----- RECORDS

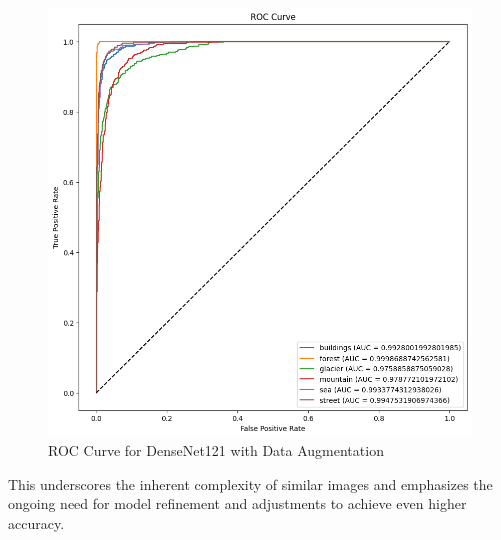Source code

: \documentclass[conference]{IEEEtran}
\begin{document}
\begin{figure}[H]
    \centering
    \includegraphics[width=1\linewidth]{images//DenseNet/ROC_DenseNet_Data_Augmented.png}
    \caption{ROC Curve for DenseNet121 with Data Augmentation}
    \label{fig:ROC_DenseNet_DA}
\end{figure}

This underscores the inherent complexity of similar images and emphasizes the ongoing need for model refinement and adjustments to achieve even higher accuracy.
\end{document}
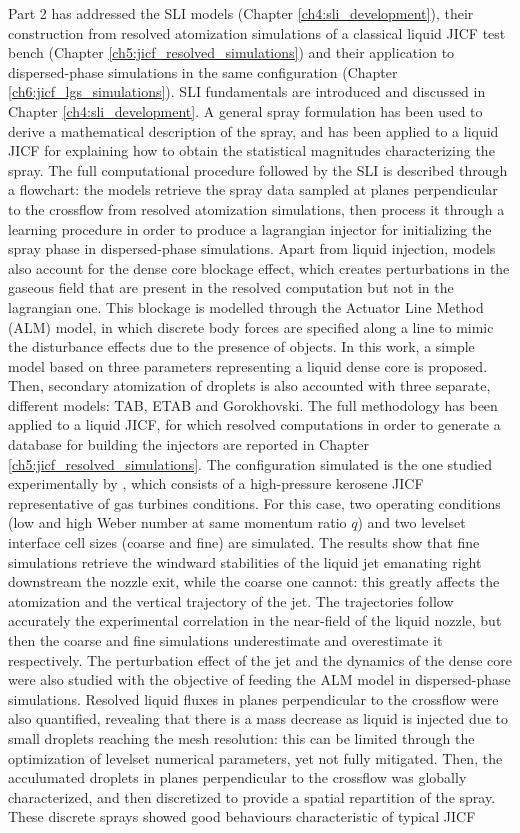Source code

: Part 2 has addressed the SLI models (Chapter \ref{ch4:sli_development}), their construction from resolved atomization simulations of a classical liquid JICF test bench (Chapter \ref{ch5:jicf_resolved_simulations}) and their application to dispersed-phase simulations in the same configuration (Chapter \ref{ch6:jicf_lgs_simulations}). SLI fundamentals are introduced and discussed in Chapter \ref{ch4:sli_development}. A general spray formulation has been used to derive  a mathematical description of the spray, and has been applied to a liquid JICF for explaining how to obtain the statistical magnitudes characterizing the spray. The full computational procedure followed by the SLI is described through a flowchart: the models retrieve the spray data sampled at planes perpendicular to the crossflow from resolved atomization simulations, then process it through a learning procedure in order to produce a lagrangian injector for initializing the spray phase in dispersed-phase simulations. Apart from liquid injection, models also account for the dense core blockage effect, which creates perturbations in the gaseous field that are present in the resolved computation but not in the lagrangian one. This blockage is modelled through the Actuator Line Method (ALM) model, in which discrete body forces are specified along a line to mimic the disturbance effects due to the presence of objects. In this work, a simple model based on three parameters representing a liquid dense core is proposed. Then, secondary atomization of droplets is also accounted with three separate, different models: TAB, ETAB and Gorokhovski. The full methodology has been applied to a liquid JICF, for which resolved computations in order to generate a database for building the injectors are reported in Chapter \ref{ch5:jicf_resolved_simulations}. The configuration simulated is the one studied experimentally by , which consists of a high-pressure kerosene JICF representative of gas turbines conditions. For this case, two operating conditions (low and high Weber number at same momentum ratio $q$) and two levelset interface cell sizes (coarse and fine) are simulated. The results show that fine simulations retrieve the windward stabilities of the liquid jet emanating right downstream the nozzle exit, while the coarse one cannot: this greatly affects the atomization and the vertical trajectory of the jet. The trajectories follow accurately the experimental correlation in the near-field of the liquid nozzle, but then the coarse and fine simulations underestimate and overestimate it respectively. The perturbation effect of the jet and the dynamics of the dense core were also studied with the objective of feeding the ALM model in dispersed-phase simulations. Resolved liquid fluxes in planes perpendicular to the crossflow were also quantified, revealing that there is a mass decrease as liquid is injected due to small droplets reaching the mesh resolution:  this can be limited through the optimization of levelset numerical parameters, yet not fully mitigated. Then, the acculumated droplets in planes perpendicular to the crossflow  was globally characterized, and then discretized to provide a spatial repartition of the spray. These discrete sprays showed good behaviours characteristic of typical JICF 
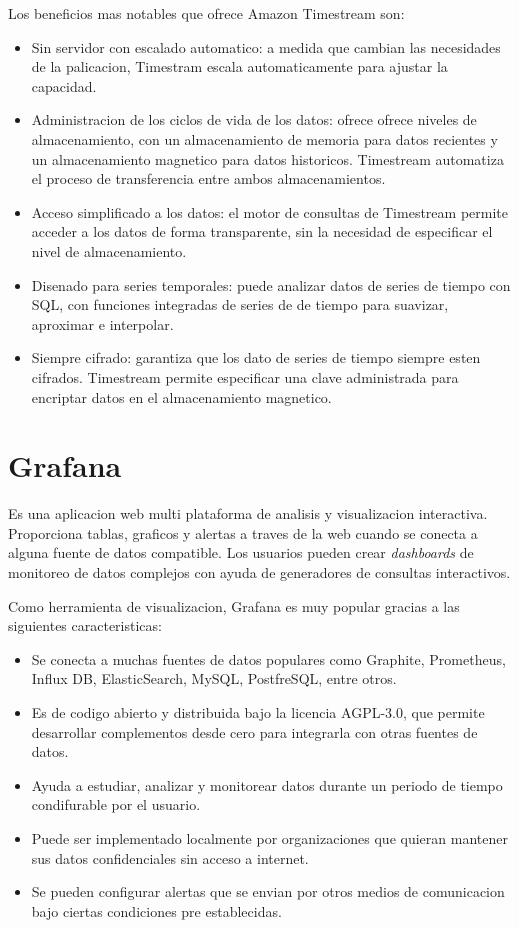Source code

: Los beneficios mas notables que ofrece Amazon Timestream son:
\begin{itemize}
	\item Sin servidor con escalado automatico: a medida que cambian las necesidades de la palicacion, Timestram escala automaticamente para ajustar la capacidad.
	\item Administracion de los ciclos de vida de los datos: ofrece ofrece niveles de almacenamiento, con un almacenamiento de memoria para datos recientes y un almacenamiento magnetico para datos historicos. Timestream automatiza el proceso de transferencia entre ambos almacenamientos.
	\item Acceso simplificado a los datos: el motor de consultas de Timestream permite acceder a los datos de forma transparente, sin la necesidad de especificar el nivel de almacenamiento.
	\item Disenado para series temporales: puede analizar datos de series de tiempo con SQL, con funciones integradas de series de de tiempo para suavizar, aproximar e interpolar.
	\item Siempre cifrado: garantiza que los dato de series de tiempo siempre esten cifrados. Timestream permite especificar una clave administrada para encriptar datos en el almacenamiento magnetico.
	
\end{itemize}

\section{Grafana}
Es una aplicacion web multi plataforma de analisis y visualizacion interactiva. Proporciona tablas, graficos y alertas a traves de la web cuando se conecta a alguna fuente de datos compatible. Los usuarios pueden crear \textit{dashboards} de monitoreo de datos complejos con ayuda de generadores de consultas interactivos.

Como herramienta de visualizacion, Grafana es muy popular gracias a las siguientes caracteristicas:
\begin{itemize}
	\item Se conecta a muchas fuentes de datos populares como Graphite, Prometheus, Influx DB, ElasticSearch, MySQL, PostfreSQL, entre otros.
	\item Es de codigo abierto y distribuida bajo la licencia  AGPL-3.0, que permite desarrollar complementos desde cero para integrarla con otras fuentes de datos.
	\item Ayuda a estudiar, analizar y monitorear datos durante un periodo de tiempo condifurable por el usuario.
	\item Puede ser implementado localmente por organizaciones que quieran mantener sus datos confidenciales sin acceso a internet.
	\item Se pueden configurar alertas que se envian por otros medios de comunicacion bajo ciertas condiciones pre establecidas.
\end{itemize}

----------

#### [TASK INSTRUCTIONS]
Select every line of the records holding the string "conecta".

#### [RESULT FOR THIS TASK]
Es una aplicacion web multi plataforma de analisis y visualizacion interactiva. Proporciona tablas, graficos y alertas a traves de la web cuando se conecta a alguna fuente de datos compatible. Los usuarios pueden crear \textit{dashboards} de monitoreo de datos complejos con ayuda de generadores de consultas interactivos.
	\item Se conecta a muchas fuentes de datos populares como Graphite, Prometheus, Influx DB, ElasticSearch, MySQL, PostfreSQL, entre otros.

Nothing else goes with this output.